S: Faz do jeito que sair, eu vou te guiando um pouco, presta atenção na minha respiração, nos meus movimentos.
L: Não quero fazer errado, tenho medo de você não gostar.
S: Lu, é algo que você nunca fez, se dá a chance de aprender. Chupar uma rola é muito mais fácil do que chupar uma buceta, a única coisa que você pode fazer realmente errado é morder.
L: Tá bom, vou fazer do jeito que sair e você me guia.

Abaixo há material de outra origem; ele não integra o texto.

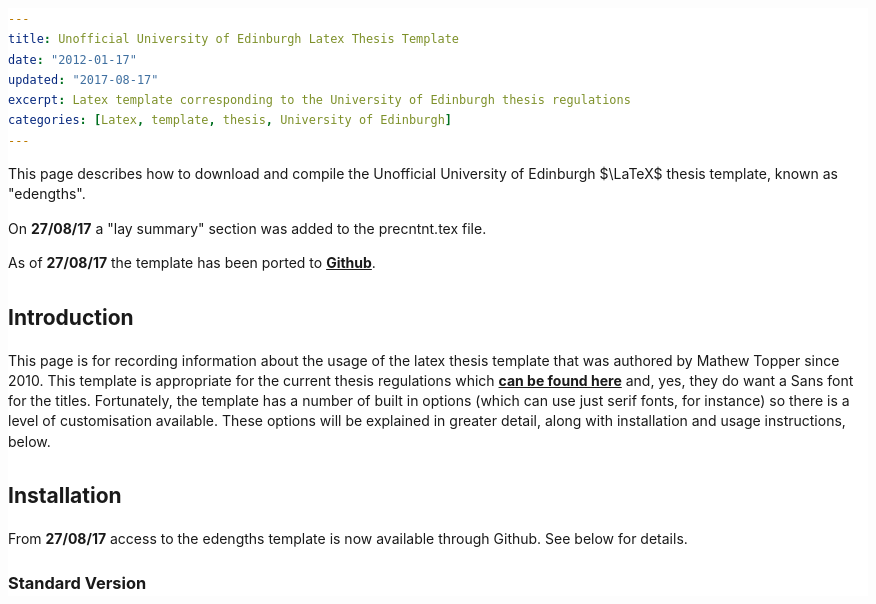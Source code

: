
 ```yaml
---
title: Unofficial University of Edinburgh Latex Thesis Template
date: "2012-01-17"
updated: "2017-08-17"
excerpt: Latex template corresponding to the University of Edinburgh thesis regulations
categories: [Latex, template, thesis, University of Edinburgh]
---
```


This page describes how to download and compile the Unofficial University of
Edinburgh $\LaTeX$ thesis template, known as "edengths".

<div class="isa_success">
     <i class="fa fa-check"></i>
     <p>
     On <b>27/08/17</b> a "lay summary" section was added to the precntnt.tex file.
     </p>
</div>

<div class="isa_success">
     <i class="fa fa-check"></i>
     <p>
     As of <b>27/08/17</b> the template has been ported to 
     <a href="https://github.com/H0R5E/edengths"><b>Github</b></a>.
     </p>
</div>

## Introduction

This page is for recording information about the usage of the latex
thesis template that was authored by Mathew Topper since 2010.
This template is appropriate for the current thesis regulations which
**[can be found here](http://www.ed.ac.uk/academic-services/students/thesis-submission)**
and, yes, they do want a Sans font for the titles. Fortunately, the
template has a number of built in options (which can use just serif
fonts, for instance) so there is a level of customisation available.
These options will be explained in greater detail, along with
installation and usage instructions, below.

## Installation

<div class="isa_warning">
     <i class="fa fa-warning"></i>
     <p>
     From <b>27/08/17</b> access to the edengths template is now available
     through Github. See below for details.
     </p>
</div>

### Standard Version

Ela começou a passar a língua timidamente da base até a ponta da rola, só na pontinha, rapidamente foi ganhando confiança e começou a lamber e chupar como se fosse um sorvete e enfiar na boca.

Deitei ela de barriga pra baixo, raba pra cima, enquanto beijava ela na boca minha mão desceu da nuca dela até a raba e foi procurar a buceta dela, um dedo primeiro, dois depois. Tava bem apertadinha, fiz isso pra evitar que doesse muito.

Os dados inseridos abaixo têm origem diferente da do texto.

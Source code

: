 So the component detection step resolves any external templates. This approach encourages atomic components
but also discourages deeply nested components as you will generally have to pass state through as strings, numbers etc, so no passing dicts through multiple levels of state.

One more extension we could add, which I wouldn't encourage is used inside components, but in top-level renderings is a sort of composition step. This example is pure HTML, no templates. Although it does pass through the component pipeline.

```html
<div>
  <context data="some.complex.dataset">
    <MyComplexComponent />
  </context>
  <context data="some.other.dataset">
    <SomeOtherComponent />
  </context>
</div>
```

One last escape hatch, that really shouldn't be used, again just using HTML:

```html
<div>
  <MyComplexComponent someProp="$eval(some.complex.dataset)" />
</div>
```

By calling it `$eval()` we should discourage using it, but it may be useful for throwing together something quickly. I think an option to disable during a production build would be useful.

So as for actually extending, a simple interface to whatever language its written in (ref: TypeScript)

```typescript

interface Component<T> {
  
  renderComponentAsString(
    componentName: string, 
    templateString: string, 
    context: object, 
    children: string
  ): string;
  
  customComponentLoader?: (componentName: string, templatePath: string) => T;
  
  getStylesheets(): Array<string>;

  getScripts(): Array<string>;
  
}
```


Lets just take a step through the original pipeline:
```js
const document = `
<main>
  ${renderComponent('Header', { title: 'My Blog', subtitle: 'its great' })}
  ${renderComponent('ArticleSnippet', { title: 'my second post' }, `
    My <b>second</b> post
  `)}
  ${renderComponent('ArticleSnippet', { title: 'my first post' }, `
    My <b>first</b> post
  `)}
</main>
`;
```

L: Chegou a hora, né? - Peguei uma camisinha.
S: Depois te ensino como colocar.
L: Beleza, agora vem pra cima de mim.
S: Lu, vou entrar devagar, me avisa se doer, se quiser parar, qualquer coisa.
L: Sim, qualquer coisa eu falo, Saty.

Comecei a penetrar ela bem devagar. Beijando ela, olhando as reações dela. Ela fez uma careta de dor que virou prazer quase na hora.
Bem devagar fui entrando, saindo um pouquinho, dando o tempo que ela precisava.

S: Tá bem?
L: Tô.
S: Tá doendo?
L: Só um pouco, mas tô gostando mais do que tá doendo.
S: Beleza, vamos nos divertir que a noite é longa.

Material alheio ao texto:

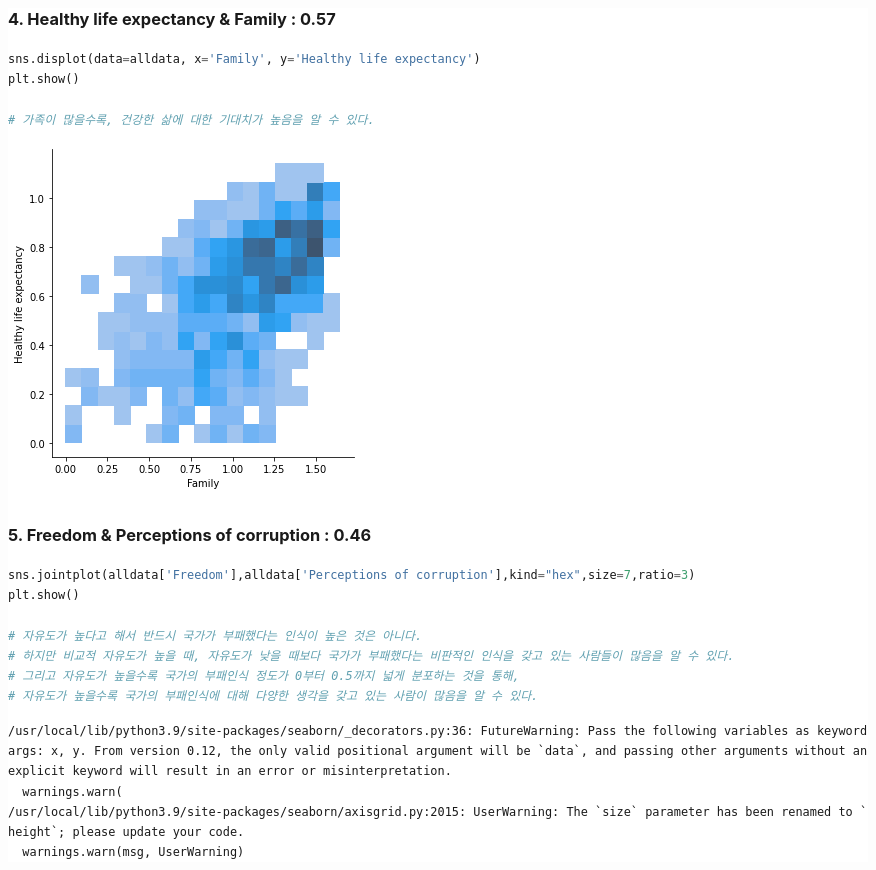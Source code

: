 

### 4. Healthy life expectancy & Family : 0.57


```python
sns.displot(data=alldata, x='Family', y='Healthy life expectancy')
plt.show()

# 가족이 많을수록, 건강한 삶에 대한 기대치가 높음을 알 수 있다.
```


    
![png](/assets/images/2020-12-18-EDA_files/2020-12-18-EDA_66_0.png)
    


### 5. Freedom & Perceptions of corruption : 0.46


```python
sns.jointplot(alldata['Freedom'],alldata['Perceptions of corruption'],kind="hex",size=7,ratio=3)
plt.show()

# 자유도가 높다고 해서 반드시 국가가 부패했다는 인식이 높은 것은 아니다.
# 하지만 비교적 자유도가 높을 때, 자유도가 낮을 때보다 국가가 부패했다는 비판적인 인식을 갖고 있는 사람들이 많음을 알 수 있다.
# 그리고 자유도가 높을수록 국가의 부패인식 정도가 0부터 0.5까지 넓게 분포하는 것을 통해, 
# 자유도가 높을수록 국가의 부패인식에 대해 다양한 생각을 갖고 있는 사람이 많음을 알 수 있다.
```

    /usr/local/lib/python3.9/site-packages/seaborn/_decorators.py:36: FutureWarning: Pass the following variables as keyword args: x, y. From version 0.12, the only valid positional argument will be `data`, and passing other arguments without an explicit keyword will result in an error or misinterpretation.
      warnings.warn(
    /usr/local/lib/python3.9/site-packages/seaborn/axisgrid.py:2015: UserWarning: The `size` parameter has been renamed to `height`; please update your code.
      warnings.warn(msg, UserWarning)
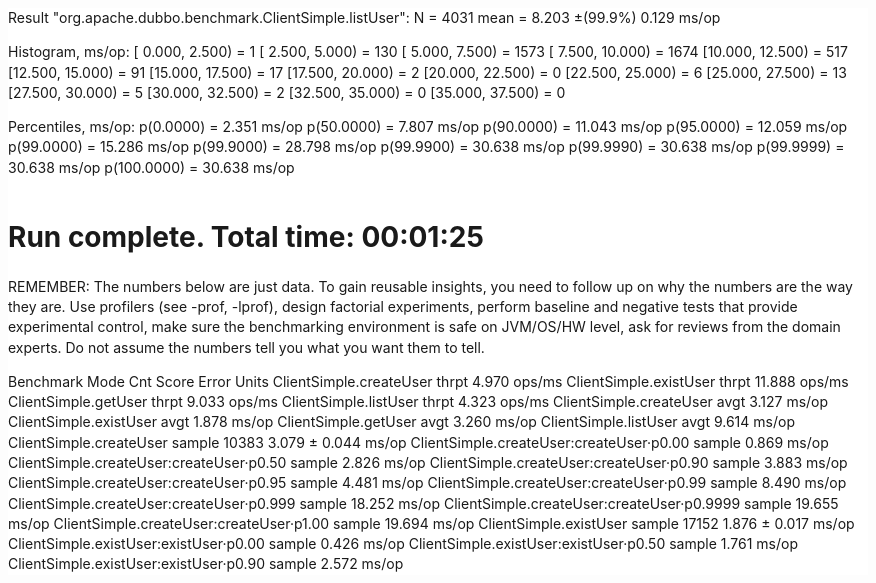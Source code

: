 

Result "org.apache.dubbo.benchmark.ClientSimple.listUser":
  N = 4031
  mean =      8.203 ±(99.9%) 0.129 ms/op

  Histogram, ms/op:
    [ 0.000,  2.500) = 1 
    [ 2.500,  5.000) = 130 
    [ 5.000,  7.500) = 1573 
    [ 7.500, 10.000) = 1674 
    [10.000, 12.500) = 517 
    [12.500, 15.000) = 91 
    [15.000, 17.500) = 17 
    [17.500, 20.000) = 2 
    [20.000, 22.500) = 0 
    [22.500, 25.000) = 6 
    [25.000, 27.500) = 13 
    [27.500, 30.000) = 5 
    [30.000, 32.500) = 2 
    [32.500, 35.000) = 0 
    [35.000, 37.500) = 0 

  Percentiles, ms/op:
      p(0.0000) =      2.351 ms/op
     p(50.0000) =      7.807 ms/op
     p(90.0000) =     11.043 ms/op
     p(95.0000) =     12.059 ms/op
     p(99.0000) =     15.286 ms/op
     p(99.9000) =     28.798 ms/op
     p(99.9900) =     30.638 ms/op
     p(99.9990) =     30.638 ms/op
     p(99.9999) =     30.638 ms/op
    p(100.0000) =     30.638 ms/op


# Run complete. Total time: 00:01:25

REMEMBER: The numbers below are just data. To gain reusable insights, you need to follow up on
why the numbers are the way they are. Use profilers (see -prof, -lprof), design factorial
experiments, perform baseline and negative tests that provide experimental control, make sure
the benchmarking environment is safe on JVM/OS/HW level, ask for reviews from the domain experts.
Do not assume the numbers tell you what you want them to tell.

Benchmark                                     Mode    Cnt   Score   Error   Units
ClientSimple.createUser                      thrpt          4.970          ops/ms
ClientSimple.existUser                       thrpt         11.888          ops/ms
ClientSimple.getUser                         thrpt          9.033          ops/ms
ClientSimple.listUser                        thrpt          4.323          ops/ms
ClientSimple.createUser                       avgt          3.127           ms/op
ClientSimple.existUser                        avgt          1.878           ms/op
ClientSimple.getUser                          avgt          3.260           ms/op
ClientSimple.listUser                         avgt          9.614           ms/op
ClientSimple.createUser                     sample  10383   3.079 ± 0.044   ms/op
ClientSimple.createUser:createUser·p0.00    sample          0.869           ms/op
ClientSimple.createUser:createUser·p0.50    sample          2.826           ms/op
ClientSimple.createUser:createUser·p0.90    sample          3.883           ms/op
ClientSimple.createUser:createUser·p0.95    sample          4.481           ms/op
ClientSimple.createUser:createUser·p0.99    sample          8.490           ms/op
ClientSimple.createUser:createUser·p0.999   sample         18.252           ms/op
ClientSimple.createUser:createUser·p0.9999  sample         19.655           ms/op
ClientSimple.createUser:createUser·p1.00    sample         19.694           ms/op
ClientSimple.existUser                      sample  17152   1.876 ± 0.017   ms/op
ClientSimple.existUser:existUser·p0.00      sample          0.426           ms/op
ClientSimple.existUser:existUser·p0.50      sample          1.761           ms/op
ClientSimple.existUser:existUser·p0.90      sample          2.572           ms/op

Comecei a me mexer, bem devagar, com carinho. Lu me abraçou, me apertou contra ela, segurou minha bunda com as duas mãos e marcava quando queria que eu acelerasse ou diminuísse o ritmo.
Às vezes eu diminuía pra evitar gozar, queria dar tempo pra ela.
Os gemidos dela passaram de suaves pra intensos, finalmente ela gozou e entre os gemidos dela, as caras de orgasmo e as contrações eu gozei, senti que espremeram minha rola.
Depois de alguns segundos me deitei do lado dela, ela apoiou a cabeça no meu peito.

S: Curtiu?
L: Sim. Das minhas amigas, sou a única que gozou na primeira vez.
S: É normal mulher não gozar na primeira vez.
L: Eu sei. Na verdade não tava nervosa, só um pouco ansiosa, mas com vontade de fazer com você.
S: Se sentiu à vontade?
L: Sim, perfeito. Daqui a pouco quero ir por cima.
S: Gostei da ideia.

Ficamos assim um tempinho, fui no banheiro, ela também e quando voltou já tava decidida no que queria e queria na hora. Deitou do meu lado lado, me beijou e começou a passar a mão na minha pica, que não demorou pra ficar dura.
Ensinei ela como colocar a camisinha e ela montou em mim, devagar foi descendo pra minha pica ir entrando nela até finalmente enfiar tudo.
Rápido ela achou o ritmo das sentadas e gozou de novo, cravando as unhas no meu peito.
Coloquei ela de quatro na beira da cama e, de pé, comi ela até gozar de novo.
Caímos no sono pelados na minha cama, no dia seguinte tomamos café e perto do meio-dia ela foi embora.

Ficamos mais algumas vezes, sempre assim, sem compromisso, com muita intimidade.

Hoje a Luli mora em outro país e a gente se fala de vez em quando, contei pra ela das minhas aventuras com a Eve e ela topou um encontro entre nós três. Não sei quando ela vem pra Argentina, mas tomara que a gente consiga realizar.